Right now I have a Pioneer VSX-517 that I bought a couple years ago on a whim just to get my speakers up and pumping when I moved into a new house. Now, after ****ing around with it and not being happy with the interface and general performance I'm considering an upgrade. I'm looking for a audio/video receiver under 400 that will do an adequate job and I'm having trouble since I have limited knowledge. I would like HDMI input for my sharp LED TV and PS3...only going to be powering 2 large ESS speakers (old German AMT drivers with piano tweeters on top that still shake the house) for the time being, having no need nor money to get speakers.
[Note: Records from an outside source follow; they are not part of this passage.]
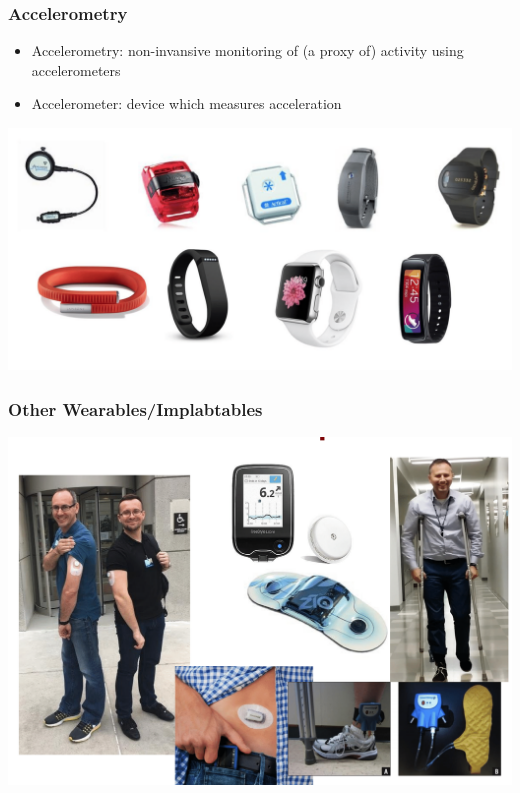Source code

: \documentclass[10pt]{beamer}\usepackage[]{graphicx}\usepackage[]{color}
\begin{document}
\begin{frame}
\frametitle{Accelerometry}
\begin{itemize}
\item Accelerometry: non-invansive monitoring of (a proxy of) activity using accelerometers
\item Accelerometer: device which measures acceleration
\end{itemize}
\includegraphics[width=\textwidth]{accelerometers_example}
\end{frame}







\begin{frame}
\frametitle{Other Wearables/Implabtables}
\includegraphics[width=\textwidth]{wearables_example}
\end{frame}
\end{document}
Throw me some suggestions guys  I'd really like to get a receiver regimented only for music, but I need to consolidate my system right now and not make a larger. :mean:


----------



## jimmy2345 (Jul 12, 2010)

Might want to check into a Marantz SR7002. You can usually find them for 400-500 used on ebay.


----------



## pyfocal (Aug 12, 2007)

This is a good deal.I have a couple of their amps and they are some of the best mid priced stuff you can get.Rotel RSX-1055 5.1 Home Theater Receiver (RSX1055) - eBay (item 150515814849 end time Dec-05-10 07:45:10 PST)


----------



## zulukingcrowned (May 2, 2010)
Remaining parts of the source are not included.